**Stored data entries**
....................
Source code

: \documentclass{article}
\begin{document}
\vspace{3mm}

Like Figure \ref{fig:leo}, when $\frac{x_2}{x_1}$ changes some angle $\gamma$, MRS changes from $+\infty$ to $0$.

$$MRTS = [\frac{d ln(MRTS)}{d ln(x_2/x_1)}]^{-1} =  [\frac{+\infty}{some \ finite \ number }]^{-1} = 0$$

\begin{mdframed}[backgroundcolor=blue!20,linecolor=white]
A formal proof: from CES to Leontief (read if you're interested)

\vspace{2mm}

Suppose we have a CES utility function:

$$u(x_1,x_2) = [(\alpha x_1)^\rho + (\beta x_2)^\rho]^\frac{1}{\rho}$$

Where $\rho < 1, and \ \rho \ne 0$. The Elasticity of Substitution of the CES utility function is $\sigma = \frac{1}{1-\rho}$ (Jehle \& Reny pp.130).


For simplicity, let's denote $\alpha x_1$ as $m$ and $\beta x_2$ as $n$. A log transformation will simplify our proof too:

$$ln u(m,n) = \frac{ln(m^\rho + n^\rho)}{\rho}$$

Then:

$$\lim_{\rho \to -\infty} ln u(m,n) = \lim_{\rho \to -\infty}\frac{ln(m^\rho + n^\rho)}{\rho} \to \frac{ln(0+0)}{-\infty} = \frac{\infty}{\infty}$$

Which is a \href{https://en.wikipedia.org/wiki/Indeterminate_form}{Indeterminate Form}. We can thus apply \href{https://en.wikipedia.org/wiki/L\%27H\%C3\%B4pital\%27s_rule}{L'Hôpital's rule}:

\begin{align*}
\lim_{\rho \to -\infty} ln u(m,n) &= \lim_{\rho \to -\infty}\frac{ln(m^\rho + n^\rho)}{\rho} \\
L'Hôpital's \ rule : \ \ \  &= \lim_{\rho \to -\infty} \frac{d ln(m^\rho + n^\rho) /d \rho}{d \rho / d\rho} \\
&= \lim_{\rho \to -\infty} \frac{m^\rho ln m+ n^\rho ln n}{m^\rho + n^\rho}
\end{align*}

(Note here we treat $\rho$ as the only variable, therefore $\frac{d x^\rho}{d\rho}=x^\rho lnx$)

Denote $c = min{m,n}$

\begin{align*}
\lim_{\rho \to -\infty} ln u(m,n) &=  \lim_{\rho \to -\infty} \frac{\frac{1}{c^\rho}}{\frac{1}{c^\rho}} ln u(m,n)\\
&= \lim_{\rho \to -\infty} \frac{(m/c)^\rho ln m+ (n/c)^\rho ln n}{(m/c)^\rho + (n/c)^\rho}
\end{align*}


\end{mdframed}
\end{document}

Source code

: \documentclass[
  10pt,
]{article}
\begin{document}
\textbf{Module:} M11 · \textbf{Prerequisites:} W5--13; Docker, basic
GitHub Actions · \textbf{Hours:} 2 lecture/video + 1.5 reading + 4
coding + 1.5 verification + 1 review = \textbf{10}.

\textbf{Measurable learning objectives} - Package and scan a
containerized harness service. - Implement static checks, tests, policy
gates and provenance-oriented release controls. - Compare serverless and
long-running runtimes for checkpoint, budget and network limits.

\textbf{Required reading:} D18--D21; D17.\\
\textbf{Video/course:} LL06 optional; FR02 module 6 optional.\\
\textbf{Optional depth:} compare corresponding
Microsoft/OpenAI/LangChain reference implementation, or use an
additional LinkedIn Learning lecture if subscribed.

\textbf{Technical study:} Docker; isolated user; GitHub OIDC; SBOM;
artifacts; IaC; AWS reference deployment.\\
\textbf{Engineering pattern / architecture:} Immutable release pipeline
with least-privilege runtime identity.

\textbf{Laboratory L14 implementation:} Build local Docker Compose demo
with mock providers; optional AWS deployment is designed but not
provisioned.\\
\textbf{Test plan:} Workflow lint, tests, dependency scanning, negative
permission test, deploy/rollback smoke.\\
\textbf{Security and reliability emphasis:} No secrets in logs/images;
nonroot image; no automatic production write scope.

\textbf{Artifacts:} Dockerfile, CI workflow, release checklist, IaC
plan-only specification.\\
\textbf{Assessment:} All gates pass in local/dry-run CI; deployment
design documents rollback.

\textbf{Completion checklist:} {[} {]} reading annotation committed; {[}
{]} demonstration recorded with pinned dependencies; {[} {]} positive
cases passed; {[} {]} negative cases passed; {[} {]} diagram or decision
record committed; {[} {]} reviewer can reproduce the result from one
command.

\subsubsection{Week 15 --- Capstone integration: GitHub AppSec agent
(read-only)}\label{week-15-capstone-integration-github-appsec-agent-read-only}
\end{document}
....................
Give back the entries exactly. Omit none of them.

**The answer**
Source code

: \documentclass{article}
\begin{document}
\vspace{3mm}

Like Figure \ref{fig:leo}, when $\frac{x_2}{x_1}$ changes some angle $\gamma$, MRS changes from $+\infty$ to $0$.

$$MRTS = [\frac{d ln(MRTS)}{d ln(x_2/x_1)}]^{-1} =  [\frac{+\infty}{some \ finite \ number }]^{-1} = 0$$

\begin{mdframed}[backgroundcolor=blue!20,linecolor=white]
A formal proof: from CES to Leontief (read if you're interested)

\vspace{2mm}

Suppose we have a CES utility function:

$$u(x_1,x_2) = [(\alpha x_1)^\rho + (\beta x_2)^\rho]^\frac{1}{\rho}$$

Where $\rho < 1, and \ \rho \ne 0$. The Elasticity of Substitution of the CES utility function is $\sigma = \frac{1}{1-\rho}$ (Jehle \& Reny pp.130).


For simplicity, let's denote $\alpha x_1$ as $m$ and $\beta x_2$ as $n$. A log transformation will simplify our proof too:

$$ln u(m,n) = \frac{ln(m^\rho + n^\rho)}{\rho}$$

Then:

$$\lim_{\rho \to -\infty} ln u(m,n) = \lim_{\rho \to -\infty}\frac{ln(m^\rho + n^\rho)}{\rho} \to \frac{ln(0+0)}{-\infty} = \frac{\infty}{\infty}$$

Which is a \href{https://en.wikipedia.org/wiki/Indeterminate_form}{Indeterminate Form}. We can thus apply \href{https://en.wikipedia.org/wiki/L\%27H\%C3\%B4pital\%27s_rule}{L'Hôpital's rule}:

\begin{align*}
\lim_{\rho \to -\infty} ln u(m,n) &= \lim_{\rho \to -\infty}\frac{ln(m^\rho + n^\rho)}{\rho} \\
L'Hôpital's \ rule : \ \ \  &= \lim_{\rho \to -\infty} \frac{d ln(m^\rho + n^\rho) /d \rho}{d \rho / d\rho} \\
&= \lim_{\rho \to -\infty} \frac{m^\rho ln m+ n^\rho ln n}{m^\rho + n^\rho}
\end{align*}

(Note here we treat $\rho$ as the only variable, therefore $\frac{d x^\rho}{d\rho}=x^\rho lnx$)

Denote $c = min{m,n}$

\begin{align*}
\lim_{\rho \to -\infty} ln u(m,n) &=  \lim_{\rho \to -\infty} \frac{\frac{1}{c^\rho}}{\frac{1}{c^\rho}} ln u(m,n)\\
&= \lim_{\rho \to -\infty} \frac{(m/c)^\rho ln m+ (n/c)^\rho ln n}{(m/c)^\rho + (n/c)^\rho}
\end{align*}


\end{mdframed}
\end{document}

Source code

: \documentclass[
  10pt,
]{article}
\begin{document}
\textbf{Module:} M11 · \textbf{Prerequisites:} W5--13; Docker, basic
GitHub Actions · \textbf{Hours:} 2 lecture/video + 1.5 reading + 4
coding + 1.5 verification + 1 review = \textbf{10}.

\textbf{Measurable learning objectives} - Package and scan a
containerized harness service. - Implement static checks, tests, policy
gates and provenance-oriented release controls. - Compare serverless and
long-running runtimes for checkpoint, budget and network limits.

\textbf{Required reading:} D18--D21; D17.\\
\textbf{Video/course:} LL06 optional; FR02 module 6 optional.\\
\textbf{Optional depth:} compare corresponding
Microsoft/OpenAI/LangChain reference implementation, or use an
additional LinkedIn Learning lecture if subscribed.

\textbf{Technical study:} Docker; isolated user; GitHub OIDC; SBOM;
artifacts; IaC; AWS reference deployment.\\
\textbf{Engineering pattern / architecture:} Immutable release pipeline
with least-privilege runtime identity.

\textbf{Laboratory L14 implementation:} Build local Docker Compose demo
with mock providers; optional AWS deployment is designed but not
provisioned.\\
\textbf{Test plan:} Workflow lint, tests, dependency scanning, negative
permission test, deploy/rollback smoke.\\
\textbf{Security and reliability emphasis:} No secrets in logs/images;
nonroot image; no automatic production write scope.

\textbf{Artifacts:} Dockerfile, CI workflow, release checklist, IaC
plan-only specification.\\
\textbf{Assessment:} All gates pass in local/dry-run CI; deployment
design documents rollback.

\textbf{Completion checklist:} {[} {]} reading annotation committed; {[}
{]} demonstration recorded with pinned dependencies; {[} {]} positive
cases passed; {[} {]} negative cases passed; {[} {]} diagram or decision
record committed; {[} {]} reviewer can reproduce the result from one
command.

\subsubsection{Week 15 --- Capstone integration: GitHub AppSec agent
(read-only)}\label{week-15-capstone-integration-github-appsec-agent-read-only}
\end{document}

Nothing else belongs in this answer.